1-Proportion Z-Test for Proportion of AWS to non-AWS Websites

Testing in Python

This is a procedure for completing a one-proportion z-test given the sample dataset and proportion of websites using AWS. First we declare p as the claimed market share percentage (The Forbes article claimed AWS has a 31% market share). We calculate q and proceed with our success failure condition.

The assert lines basically test s/f - if np or qp is < 10 than the program stops and an exception (error) is raised. Because the index values when sampling were random, than we can assume our sample is random.

Next we calculate our z-score value with a one-proportion z-test: $$ \begin{align} z = \frac{\hat{p} - p}{\sigma} && \sigma = \sqrt{\frac{pq}{n}} \end{align} $$

The code for calculating z-score is z = ((len(websites_using_aws)/n) - p)/sd. For standard deviation, it's sd = math.sqrt((p*q)/2). Once we calculate our z-score, finally we can get our p-value. The library SciPy offers statistics which will allow us to calculate p-value similar to how a calculator would.

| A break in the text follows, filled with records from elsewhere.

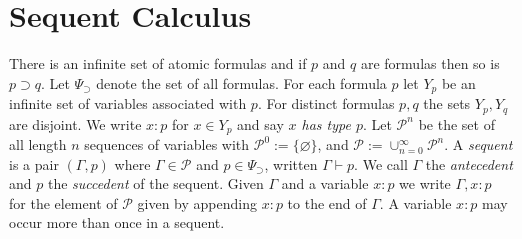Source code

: \documentclass[english,letter paper,12pt,leqno]{article}
\theoremstyle{example}
\numberwithin{equation}{section}
\newcommand{\call}[1]{\mathcal{#1}}
\def\imp{\supset}
\begin{document}


\section{Sequent Calculus}\label{section:sequent_calc}


There is an infinite set of atomic formulas and if $p$ and $q$ are formulas then so is $p \imp q$. Let $\Psi_\imp$ denote the set of all formulas. For each formula $p$ let $Y_p$ be an infinite set of variables associated with $p$. For distinct formulas $p,q$ the sets $Y_p, Y_q$ are disjoint. We write $x : p$ for $x \in Y_p$ and say \emph{$x$ has type $p$}. Let $\call{P}^n$ be the set of all length $n$ sequences of variables with $\call{P}^0 := \lbrace \varnothing \rbrace$, and $\call{P} := \cup_{n = 0}^\infty \call{P}^n$. A \emph{sequent} is a pair $(\Gamma,p)$ where $\Gamma \in \call{P}$ and $p \in \Psi_\imp$, written $\Gamma \vdash p$. We call $\Gamma$ the \emph{antecedent} and $p$ the \emph{succedent} of the sequent. Given $\Gamma$ and a variable $x:p$ we write $\Gamma, x:p$ for the element of $\call{P}$ given by appending $x:p$ to the end of $\Gamma$. A variable $x:p$ may occur more than once in a sequent.
\end{document}
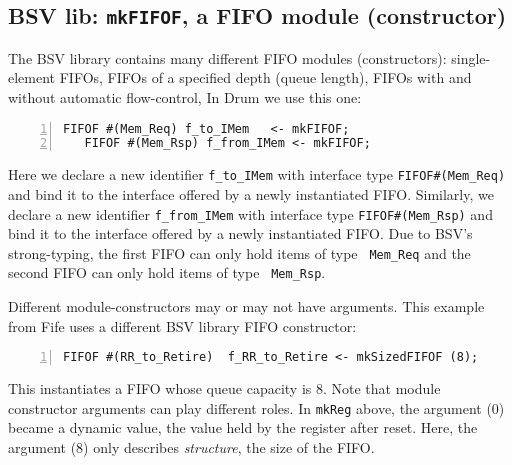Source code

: \subsection{BSV lib: {\tt mkFIFOF}, a FIFO module (constructor)}



The BSV library contains many different FIFO modules (constructors):
single-element FIFOs, FIFOs of a specified depth (queue length), FIFOs
with and without automatic flow-control, {\etc} In Drum we use
this one:


{\small
\begin{Verbatim}[frame=single, numbers=left]
   FIFOF #(Mem_Req) f_to_IMem   <- mkFIFOF;
   FIFOF #(Mem_Rsp) f_from_IMem <- mkFIFOF;
\end{Verbatim}
}

Here we declare a new identifier \verb|f_to_IMem| with interface type
\verb|FIFOF#(Mem_Req)| and bind it to the interface offered by a newly
instantiated FIFO.  Similarly, we declare a new identifier
\verb|f_from_IMem| with interface type \verb|FIFOF#(Mem_Rsp)| and bind
it to the interface offered by a newly instantiated FIFO.  Due to
BSV's strong-typing, the first FIFO can only hold items of type {\tt
Mem\_Req} and the second FIFO can only hold items of type {\tt
Mem\_Rsp}.

Different module-constructors may or may not have arguments.  This
example from Fife uses a different BSV library FIFO constructor:


\begin{Verbatim}[frame=single, numbers=left]
   FIFOF #(RR_to_Retire)  f_RR_to_Retire <- mkSizedFIFOF (8);
\end{Verbatim}

This instantiates a FIFO whose queue capacity is 8.  Note that module
constructor arguments can play different roles.  In \verb|mkReg|
above, the argument (0) became a dynamic value, the value held by the
register after reset.  Here, the argument (8) only describes
\emph{structure}, {\ie} the size of the FIFO.

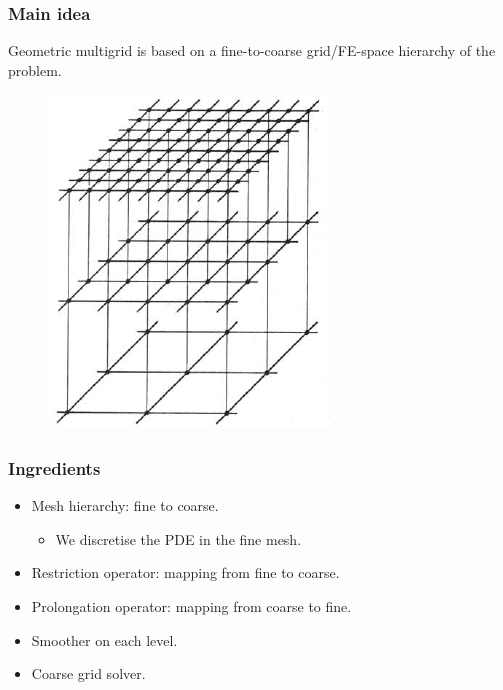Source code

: \begin{frame}
\frametitle{Main idea}
Geometric multigrid is based on a fine-to-coarse grid/FE-space
hierarchy of the problem.
\begin{figure}
 \includegraphics[scale=0.45]{figures/grids}
\end{figure}

\end{frame}

\begin{frame}
\frametitle{Ingredients}
\begin{itemize}
  \item Mesh hierarchy: fine to coarse.
  \begin{itemize}
  	\item[\ding{224}] We discretise the PDE in the fine mesh.
  \end{itemize}

  \item Restriction operator: mapping from fine to coarse.
  \item Prolongation operator: mapping from coarse to fine.
  \item Smoother on each level.
  \item Coarse grid solver.
\end{itemize}

\end{frame}

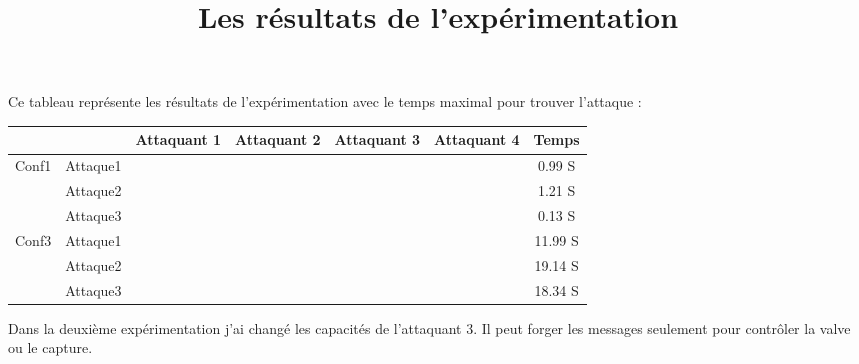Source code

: \documentclass[10pt,a4paper]{article}
\author{}
\date{}
\title{Les résultats de l’expérimentation}
\newcommand{\cmark}{\ding{51}}%
\newcommand{\xmark}{\ding{55}}%
\begin{document}
\maketitle
Ce tableau représente les résultats de l’expérimentation avec le temps maximal pour trouver l’attaque :\newline

\small
\begin{tabular}{ll|c|c|c|c|c|}
\cline{3-7}
&  &  Attaquant 1 &  Attaquant 2 &  Attaquant 3 & Attaquant 4 & Temps  \\ \hline
\multicolumn{1}{|l|}{\multirow{3}{*}{Conf1}} & Attaque1 &  \color{green}{\cmark} & \color{green}{\cmark} & \color{green}{\cmark} & \color{red}{\xmark}  & 0.99 S  \\ \cline{2-7} 
\multicolumn{1}{|l|}{}& Attaque2 & \color{green}{\cmark} & \color{green}{\cmark} & \color{green}{\cmark} & \color{red}{\xmark} & 1.21 S  \\ \cline{2-7} 
\multicolumn{1}{|l|}{}& Attaque3 & \color{green}{\cmark} & \color{green}{\cmark} & \color{green}{\cmark} & \color{red}{\xmark} & 0.13 S  \\ \hline
\multicolumn{1}{|l|}{\multirow{3}{*}{Conf3}} & Attaque1 & \color{green}{\cmark} & \color{green}{\cmark} & \color{green}{\cmark} & \color{red}{\xmark} &  11.99 S\\ \cline{2-7} 
\multicolumn{1}{|l|}{}& Attaque2 & \color{green}{\cmark} & \color{green}{\cmark} & \color{green}{\cmark} & \color{red}{\xmark} & 19.14 S  \\ \cline{2-7} 
\multicolumn{1}{|l|}{}& Attaque3 & \color{green}{\cmark} & \color{green}{\cmark} & \color{green}{\cmark} & \color{red}{\xmark} & 18.34  S \\ \hline
\end{tabular}
\medskip

Dans la deuxième expérimentation j’ai changé les capacités de l’attaquant 3. Il peut forger les messages seulement pour contrôler la valve ou le capture.\newline 
\end{document}
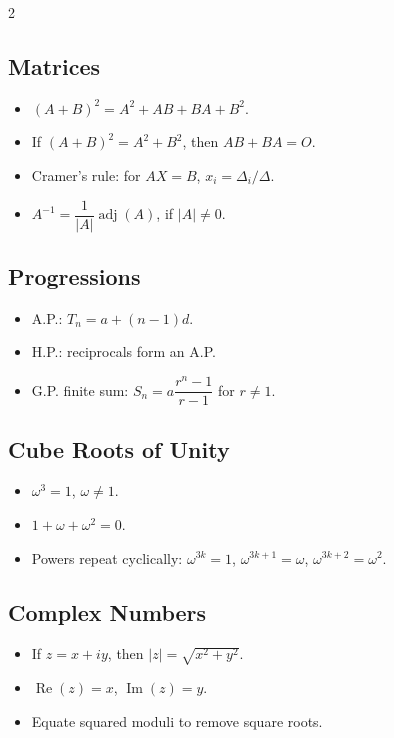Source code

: \documentclass[11pt,a4paper]{article}
\begin{document}
\begin{multicols}{2}
\subsection*{Matrices}
\begin{itemize}[leftmargin=*]
\item $(A+B)^2=A^2+AB+BA+B^2$.
\item If $(A+B)^2=A^2+B^2$, then $AB+BA=O$.
\item Cramer's rule: for $AX=B$, $x_i=\Delta_i/\Delta$.
\item $A^{-1}=\dfrac{1}{|A|}\operatorname{adj}(A)$, if $|A|\ne0$.
\end{itemize}

\subsection*{Progressions}
\begin{itemize}[leftmargin=*]
\item A.P.: $T_n=a+(n-1)d$.
\item H.P.: reciprocals form an A.P.
\item G.P. finite sum: $S_n=a\dfrac{r^n-1}{r-1}$ for $r\ne1$.
\end{itemize}

\subsection*{Cube Roots of Unity}
\begin{itemize}[leftmargin=*]
\item $\omega^3=1$, $\omega\ne1$.
\item $1+\omega+\omega^2=0$.
\item Powers repeat cyclically: $\omega^{3k}=1$, $\omega^{3k+1}=\omega$, $\omega^{3k+2}=\omega^2$.
\end{itemize}

\subsection*{Complex Numbers}
\begin{itemize}[leftmargin=*]
\item If $z=x+iy$, then $|z|=\sqrt{x^2+y^2}$.
\item $\operatorname{Re}(z)=x$, $\operatorname{Im}(z)=y$.
\item Equate squared moduli to remove square roots.
\end{itemize}


\end{multicols}
\end{document}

Once complete, we can do hypothesis testing using a significance level of 5%.

In [6]:
import math
import scipy.stats as st

# Creating initial values from datatset/claim
claimed_marketshare = 0.31

p = claimed_marketshare
q = 1-claimed_marketshare

# Success/Failure Condition, exception raised if np or nq is less than 10
assert n*p >= 10, True
assert n*q >= 10, True

# Calculate Z-Score & P-Value
sd = math.sqrt((p*q)/n)
z = ((len(websites_using_aws)/n) - p)/sd

p_value = st.norm.cdf(z)
  
print('P: %f\tQ: %f\nNP: %f\tNQ: %f\n\nP-Hat: %f\n\nZ-Score: %f\nP-Value: %f\n' 
      % (p, q, n*p, n*q, (len(websites_using_aws)/n), z, p_value))

# Hypothesis Testing
significants_level = 0.05

if p_value <= (significants_level): print('\033[1mReject H0')
else: print('\033[1mFail to reject H0')
P: 0.310000	Q: 0.690000
NP: 310.000000	NQ: 690.000000

P-Hat: 0.061000

Z-Score: -17.025268
P-Value: 0.000000

Reject H0

Interpretation

We've rejected the null-hypothesis as our P-Value is approximately zero. The claim made within the Forbes article is invalid according to this observational study as we can support the alternate hypothesis that Amazon does not have a 31% market share in cloud computing/hosting.

Confidence Interval for 1-Proportion Sample

Confidence Interval Based on Z-Test

This is a standard method to produce a confidence interval given the z-score, sample size, claimed population proportions and sample proportions produced by the one-proportion z-test.

We use the following equations to calculate the standard deviation and standard error for our confidence interval: $$ \begin{align} \sigma_p = \sqrt{\frac{pq}{n}} && SE_p = \sqrt{\frac{\hat{p}\hat{q}}{n}} \end{align} $$

Both $\hat{p}$ and $\hat{q}$ are simply $p$ and $q$ for the sample proportion. Using the z-score we calculated during our hypothesis test as our critical value, we can multipy it by our standard error to produce our margin of error, like so: $$ ME = Z_c\sqrt{\frac{\hat{p}\hat{q}}{n}} $$

In [7]:
# Sample p (statistic) and q values
aws_p = len(websites_using_aws)/n
aws_q = 1 - aws_p

# Standard error for the sample proportion
se = math.sqrt((aws_p*aws_q)/n)

# Margin of error
me = z*se

print('Interval: (%f, %f)' % (aws_p + me, aws_p - me))
Interval: (-0.067852, 0.189852)

Interpretation

I am 95% confident that the true proportion of websites within the top one-million sites population is between -6.78% and 19%. By 95% confident I mean if the above procedures are reproduced with a sample size of 1,000, the proportion of websites within the sample that use AWS as their cloud provider will be between -6.78% and 19%. Because zero lies within our interval, the results of this study can be considered insignificant.